Los antiguos mercados, abiertos a la calle y constituidos por pequeños comerciantes locales, eran centros de decisión para el vecindario consumidor. Dicha centralidad  aplanaba la diferencia entre el valor de uso y el valor de cambio de las  mercancías. Ahora, reducido el antiguo mercado a lo anecdótico, los nuevos macro centros comerciales, cerrados a la calle y encerrados en el anonimato, son santuarios del valor de cambio. Templos en los que la ciudadanía tiene la falsa sensación de libertad en la elección entre la diversidad de colores y formas de las mercancías, pero carece de poder de decisión sobre el valor de cambio. Las nuevas necesidades que precisamos satisfacer  se reescriben una y otra vez en la utopía oficial.  La centralidad en la decisión sobre el valor de cambio  difícilmente se conseguirá sin el control popular de la producción y distribución.

El valor de cambio no hace prisioneros cuando expande sus fronteras. Los árboles que pueblan las calles y parques son las primeras que sucumben ante la  reconfiguración del espacio  para  mercantilizar la ciudad. Nuestras principales aliadas para frenar el cambio climático son tratadas cómo meros ornamentos de quita y pon. El bosque urbano no aparece en la narrativa hegemónica, en el bosque reina el valor de uso.

En la utopía dominante aún persisten nichos de valor de uso. Pese a los embates de los grandes tenedores de viviendas vacías para que prevalezca el valor de cambio sobre el de uso, en el relato oficial el uso de la vivienda sigue siendo un derecho. Un derecho utópico y muy remoto para los sintecho, pero tan bien asentado en la utopía hegemónica que los centros de poder llevan tiempo queriendo socavarlo sin éxito de momento.

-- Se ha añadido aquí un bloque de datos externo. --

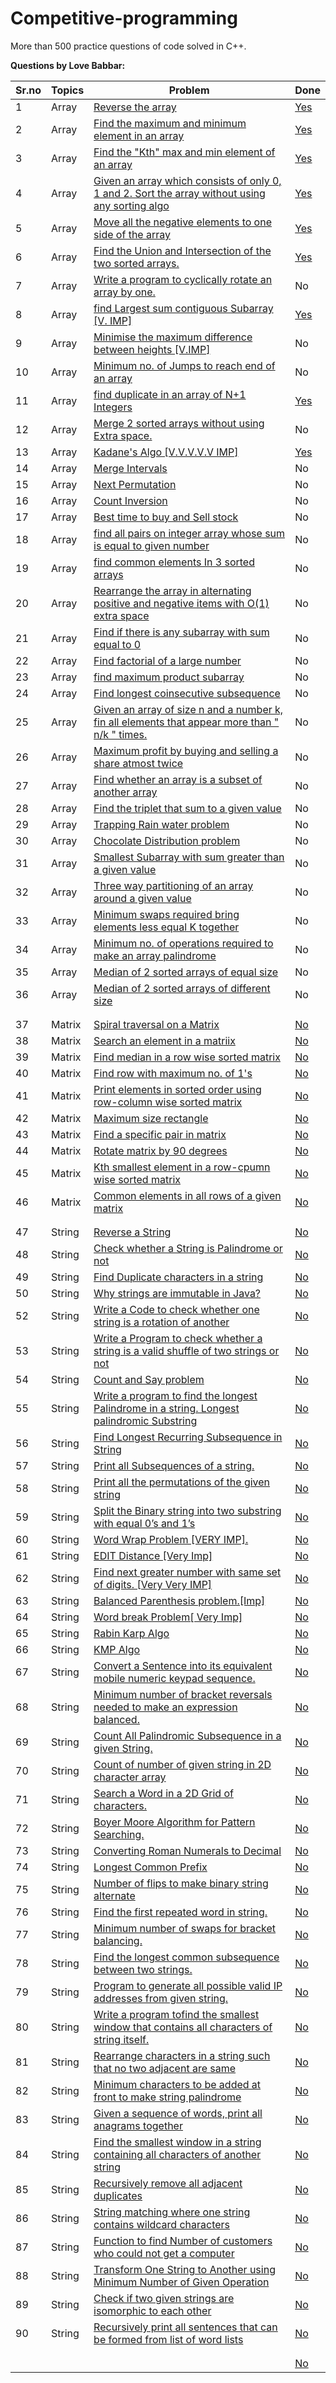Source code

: # Competitive-programming
More than 500 practice questions of code solved in C++.




**Questions by Love Babbar:**


|Sr.no|Topics|Problem|Done|
|-----|------|-------|----|
|1|Array|[Reverse the array](https://www.geeksforgeeks.org/write-a-program-to-reverse-an-array-or-string/)|[Yes](https://github.com/psp290/Competitive-programming/blob/main/Array/ReverseString.cpp)|
|2|Array|[Find the maximum and minimum element in an array](https://www.geeksforgeeks.org/maximum-and-minimum-in-an-array/)|[Yes](https://github.com/psp290/Competitive-programming/blob/main/Array/ReverseString.cpp)|
|3|Array|[Find the "Kth" max and min element of an array ](https://practice.geeksforgeeks.org/problems/kth-smallest-element/0)|[Yes](https://github.com/psp290/Competitive-programming/blob/main/Array/kthSmallestElement.cpp)|
|4|Array|[Given an array which consists of only 0, 1 and 2. Sort the array without using any sorting algo](https://practice.geeksforgeeks.org/problems/sort-an-array-of-0s-1s-and-2s/0)|[Yes](https://github.com/psp290/Competitive-programming/blob/main/Array/Sort012.cpp)|
|5|Array|[Move all the negative elements to one side of the array ](https://www.geeksforgeeks.org/move-negative-numbers-beginning-positive-end-constant-extra-space/)|[Yes](https://github.com/psp290/Competitive-programming/blob/main/Array/Front-Back+.cpp)|
|6|Array|[Find the Union and Intersection of the two sorted arrays.](https://practice.geeksforgeeks.org/problems/union-of-two-arrays/0)|[Yes](https://github.com/psp290/Competitive-programming/blob/main/Array/UnionIntersection.cpp)|
|7|Array|[Write a program to cyclically rotate an array by one.](https://practice.geeksforgeeks.org/problems/cyclically-rotate-an-array-by-one/0)|No|
|8|Array|[find Largest sum contiguous Subarray [V. IMP]](https://practice.geeksforgeeks.org/problems/kadanes-algorithm/0)|[Yes](https://github.com/psp290/Competitive-programming/blob/main/Array/ReverseString.cpp)|
|9|Array|[Minimise the maximum difference between heights [V.IMP]](https://practice.geeksforgeeks.org/problems/minimize-the-heights3351/1)|No|
|10|Array|[Minimum no. of Jumps to reach end of an array](https://practice.geeksforgeeks.org/problems/minimum-number-of-jumps/0)|No|
|11|Array|[find duplicate in an array of N+1 Integers](https://leetcode.com/problems/find-the-duplicate-number/)|[Yes](https://github.com/psp290/Competitive-programming/blob/main/Array/ReverseString.cpp)|
|12|Array|[Merge 2 sorted arrays without using Extra space.](https://practice.geeksforgeeks.org/problems/merge-two-sorted-arrays5135/1)|No|
|13|Array|[Kadane's Algo [V.V.V.V.V IMP]](https://practice.geeksforgeeks.org/problems/kadanes-algorithm/0)|[Yes](https://github.com/psp290/Competitive-programming/blob/main/Array/KadaneAlgo.cpp)|
|14|Array|[Merge Intervals](https://leetcode.com/problems/merge-intervals/)|No|
|15|Array|[Next Permutation](https://leetcode.com/problems/next-permutation/)|No|
|16|Array|[Count Inversion](https://practice.geeksforgeeks.org/problems/inversion-of-array/0)|No|
|17|Array|[Best time to buy and Sell stock](https://leetcode.com/problems/best-time-to-buy-and-sell-stock/)|No|
|18|Array|[find all pairs on integer array whose sum is equal to given number](https://practice.geeksforgeeks.org/problems/count-pairs-with-given-sum5022/1)|No|
|19|Array|[find common elements In 3 sorted arrays](https://practice.geeksforgeeks.org/problems/common-elements1132/1)|No|
|20|Array|[Rearrange the array in alternating positive and negative items with O(1) extra space](https://www.geeksforgeeks.org/rearrange-array-alternating-positive-negative-items-o1-extra-space/)|No|
|21|Array|[Find if there is any subarray with sum equal to 0](https://practice.geeksforgeeks.org/problems/subarray-with-0-sum/0)|No|
|22|Array|[Find factorial of a large number](https://practice.geeksforgeeks.org/problems/factorials-of-large-numbers/0)|No|
|23|Array|[find maximum product subarray ](https://practice.geeksforgeeks.org/problems/maximum-product-subarray3604/1)|No|
|24|Array|[Find longest coinsecutive subsequence](https://practice.geeksforgeeks.org/problems/longest-consecutive-subsequence/0)|No|
|25|Array|[Given an array of size n and a number k, fin all elements that appear more than " n/k " times.](https://www.geeksforgeeks.org/given-an-array-of-of-size-n-finds-all-the-elements-that-appear-more-than-nk-times/)|No|
|26|Array|[Maximum profit by buying and selling a share atmost twice](https://www.geeksforgeeks.org/maximum-profit-by-buying-and-selling-a-share-at-most-twice/)|No|
|27|Array|[Find whether an array is a subset of another array](https://practice.geeksforgeeks.org/problems/array-subset-of-another-array/0)|No|
|28|Array|[Find the triplet that sum to a given value](https://practice.geeksforgeeks.org/problems/triplet-sum-in-array/0)|No|
|29|Array|[Trapping Rain water problem](https://practice.geeksforgeeks.org/problems/trapping-rain-water/0)|No|
|30|Array|[Chocolate Distribution problem](https://practice.geeksforgeeks.org/problems/chocolate-distribution-problem/0)|No|
|31|Array|[Smallest Subarray with sum greater than a given value](https://practice.geeksforgeeks.org/problems/smallest-subarray-with-sum-greater-than-x/0)|No|
|32|Array|[Three way partitioning of an array around a given value](https://practice.geeksforgeeks.org/problems/three-way-partitioning/1)|No|
|33|Array|[Minimum swaps required bring elements less equal K together](https://practice.geeksforgeeks.org/problems/minimum-swaps-required-to-bring-all-elements-less-than-or-equal-to-k-together/0)|No|
|34|Array|[Minimum no. of operations required to make an array palindrome](https://practice.geeksforgeeks.org/problems/palindromic-array/0)|No|
|35|Array|[Median of 2 sorted arrays of equal size](https://practice.geeksforgeeks.org/problems/find-the-median0527/1)|No|
|36|Array|[Median of 2 sorted arrays of different size](https://www.geeksforgeeks.org/median-of-two-sorted-arrays-of-different-sizes/)|No|
|||||
|||||
|37|Matrix|[Spiral traversal on a Matrix](https://practice.geeksforgeeks.org/problems/spirally-traversing-a-matrix/0)|[No]()|
|38|Matrix|[Search an element in a matriix](https://leetcode.com/problems/search-a-2d-matrix/)|[No]()|
|39|Matrix|[Find median in a row wise sorted matrix](https://practice.geeksforgeeks.org/problems/median-in-a-row-wise-sorted-matrix1527/1)|[No]()|
|40|Matrix|[Find row with maximum no. of 1's](https://practice.geeksforgeeks.org/problems/row-with-max-1s0023/1)|[No]()|
|41|Matrix|[Print elements in sorted order using row-column wise sorted matrix](https://practice.geeksforgeeks.org/problems/sorted-matrix/0)|[No]()|
|42|Matrix|[Maximum size rectangle](https://practice.geeksforgeeks.org/problems/max-rectangle/1)|[No]()|
|43|Matrix|[Find a specific pair in matrix](https://www.geeksforgeeks.org/find-a-specific-pair-in-matrix/)|[No]()|
|44|Matrix|[Rotate matrix by 90 degrees](https://www.geeksforgeeks.org/rotate-a-matrix-by-90-degree-in-clockwise-direction-without-using-any-extra-space/)|[No]()|
|45|Matrix|[Kth smallest element in a row-cpumn wise sorted matrix](https://practice.geeksforgeeks.org/problems/kth-element-in-matrix/1)|[No]()|
|46|Matrix|[Common elements in all rows of a given matrix](https://www.geeksforgeeks.org/common-elements-in-all-rows-of-a-given-matrix/)|[No]()|
|||||
|||||
|47|String|[Reverse a String](https://leetcode.com/problems/reverse-string/)|[No]()|
|48|String|[Check whether a String is Palindrome or not](https://practice.geeksforgeeks.org/problems/palindrome-string0817/1)|[No]()|
|49|String|[Find Duplicate characters in a string](https://www.geeksforgeeks.org/print-all-the-duplicates-in-the-input-string/)|[No]()|
|50|String|[Why strings are immutable in Java?]()|[No]()|
|52|String|[Write a Code to check whether one string is a rotation of another](https://www.geeksforgeeks.org/a-program-to-check-if-strings-are-rotations-of-each-other/)|[No]()|
|53|String|[Write a Program to check whether a string is a valid shuffle of two strings or not](https://www.programiz.com/java-programming/examples/check-valid-shuffle-of-strings)|[No]()|
|54|String|[Count and Say problem](https://leetcode.com/problems/count-and-say/)|[No]()|
|55|String|[Write a program to find the longest Palindrome in a string. Longest palindromic Substring](https://practice.geeksforgeeks.org/problems/longest-palindrome-in-a-string/0)|[No]()|
|56|String|[Find Longest Recurring Subsequence in String](https://practice.geeksforgeeks.org/problems/longest-repeating-subsequence/0)|[No]()|
|57|String|[Print all Subsequences of a string.](https://www.geeksforgeeks.org/print-subsequences-string/)|[No]()|
|58|String|[Print all the permutations of the given string](https://practice.geeksforgeeks.org/problems/permutations-of-a-given-string/0)|[No]()|
|59|String|[Split the Binary string into two substring with equal 0’s and 1’s](https://www.geeksforgeeks.org/split-the-binary-string-into-substrings-with-equal-number-of-0s-and-1s/)|[No]()|
|60|String|[Word Wrap Problem [VERY IMP].](https://practice.geeksforgeeks.org/problems/word-wrap/0)|[No]()|
|61|String|[EDIT Distance [Very Imp]](https://practice.geeksforgeeks.org/problems/edit-distance3702/1)|[No]()|
|62|String|[Find next greater number with same set of digits. [Very Very IMP]](https://practice.geeksforgeeks.org/problems/next-permutation/0)|[No]()|
|63|String|[Balanced Parenthesis problem.[Imp]](https://practice.geeksforgeeks.org/problems/parenthesis-checker/0)|[No]()|
|64|String|[Word break Problem[ Very Imp]](https://practice.geeksforgeeks.org/problems/word-break/0)|[No]()|
|65|String|[Rabin Karp Algo](https://www.geeksforgeeks.org/rabin-karp-algorithm-for-pattern-searching/)|[No]()|
|66|String|[KMP Algo](https://practice.geeksforgeeks.org/problems/longest-prefix-suffix2527/1)|[No]()|
|67|String|[Convert a Sentence into its equivalent mobile numeric keypad sequence.](https://www.geeksforgeeks.org/convert-sentence-equivalent-mobile-numeric-keypad-sequence/)|[No]()|
|68|String|[Minimum number of bracket reversals needed to make an expression balanced.](https://practice.geeksforgeeks.org/problems/count-the-reversals/0)|[No]()|
|69|String|[Count All Palindromic Subsequence in a given String.](https://practice.geeksforgeeks.org/problems/count-palindromic-subsequences/1)|[No]()|
|70|String|[Count of number of given string in 2D character array](https://www.geeksforgeeks.org/find-count-number-given-string-present-2d-character-array/)|[No]()|
|71|String|[Search a Word in a 2D Grid of characters.](https://practice.geeksforgeeks.org/problems/find-the-string-in-grid/0)|[No]()|
|72|String|[Boyer Moore Algorithm for Pattern Searching.](https://www.geeksforgeeks.org/boyer-moore-algorithm-for-pattern-searching/)|[No]()|
|73|String|[Converting Roman Numerals to Decimal](https://practice.geeksforgeeks.org/problems/roman-number-to-integer/0)|[No]()|
|74|String|[Longest Common Prefix](https://leetcode.com/problems/longest-common-prefix/)|[No]()|
|75|String|[Number of flips to make binary string alternate](https://practice.geeksforgeeks.org/problems/min-number-of-flips/0)|[No]()|
|76|String|[Find the first repeated word in string.](https://practice.geeksforgeeks.org/problems/second-most-repeated-string-in-a-sequence/0)|[No]()|
|77|String|[Minimum number of swaps for bracket balancing.](https://practice.geeksforgeeks.org/problems/minimum-swaps-for-bracket-balancing/0)|[No]()|
|78|String|[Find the longest common subsequence between two strings.](https://practice.geeksforgeeks.org/problems/longest-common-subsequence/0)|[No]()|
|79|String|[Program to generate all possible valid IP addresses from given  string.](https://www.geeksforgeeks.org/program-generate-possible-valid-ip-addresses-given-string/)|[No]()|
|80|String|[Write a program tofind the smallest window that contains all characters of string itself.](https://practice.geeksforgeeks.org/problems/smallest-distant-window/0)|[No]()|
|81|String|[Rearrange characters in a string such that no two adjacent are same](https://practice.geeksforgeeks.org/problems/rearrange-characters/0)|[No]()|
|82|String|[Minimum characters to be added at front to make string palindrome](https://www.geeksforgeeks.org/minimum-characters-added-front-make-string-palindrome/)|[No]()|
|83|String|[Given a sequence of words, print all anagrams together](https://practice.geeksforgeeks.org/problems/k-anagrams-1/0)|[No]()|
|84|String|[Find the smallest window in a string containing all characters of another string](https://practice.geeksforgeeks.org/problems/smallest-window-in-a-string-containing-all-the-characters-of-another-string/0)|[No]()|
|85|String|[Recursively remove all adjacent duplicates](https://practice.geeksforgeeks.org/problems/consecutive-elements/0)|[No]()|
|86|String|[String matching where one string contains wildcard characters](https://practice.geeksforgeeks.org/problems/wildcard-string-matching/0)|[No]()|
|87|String|[Function to find Number of customers who could not get a computer](https://www.geeksforgeeks.org/function-to-find-number-of-customers-who-could-not-get-a-computer/)|[No]()|
|88|String|[Transform One String to Another using Minimum Number of Given Operation](https://www.geeksforgeeks.org/transform-one-string-to-another-using-minimum-number-of-given-operation/)|[No]()|
|89|String|[Check if two given strings are isomorphic to each other](https://practice.geeksforgeeks.org/problems/isomorphic-strings/0)|[No]()|
|90|String|[Recursively print all sentences that can be formed from list of word lists](https://www.geeksforgeeks.org/recursively-print-all-sentences-that-can-be-formed-from-list-of-word-lists/)|[No]()|
|||||
|||||
|||[]()|[No]()|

La  trashumancia de la ciudadanía a través de la fuerza coercitiva del valor de cambio fue el mecanismo ideado por los centros de poder para  soslayar el valor de uso de la vivienda. La población es pastoreada del casco histórico, de la ciudad antigua, a los suburbios o expulsados al extrarradio. Esta gentrificación se sobredimensiona con el auge exponencial de un turismo voraz por satisfacer su ocio dentro del canon de la utopía dominante. La fuerza  centrífuga desatada está esquilmando el capital simbólico colectivo de los corazones de las ciudades. Un patrimonio cultural  generado por el valor de uso de los mismos que son expulsando indiscriminadamente del espacio que habitaban. Si la expulsión es indiscriminada, no es así la  reubicación. La  renta, la capacidad para  enfrentarse al valor de cambio, marcará el nuevo destino: un suburbio de “ciudad jardín” o el “incivilizado”  extrarradio.

-Anatema! -clama la ortodoxia cuando se declara a la ciencia ficción más aleccionadora que los incunables atesorados por el sanedrín. Westworld, film ahora deslavazado en teleserie, exponía los contrapuntos entre los condicionamientos de los comportamientos de la criatura y del creador. ¿Queremos ser criaturas o creadores en nuestra ciudad? La respuesta queda envuelta en la voluta de su interrogante. Mientras cada uno desvela la suya, nosotros reclamamos el sinecismo urbano cómo nuevo alarife de nuestra ciudad y,  performativos por necesidad, declaramos: La vieja ciudad murió, larga vida  a la nueva  ciudad!.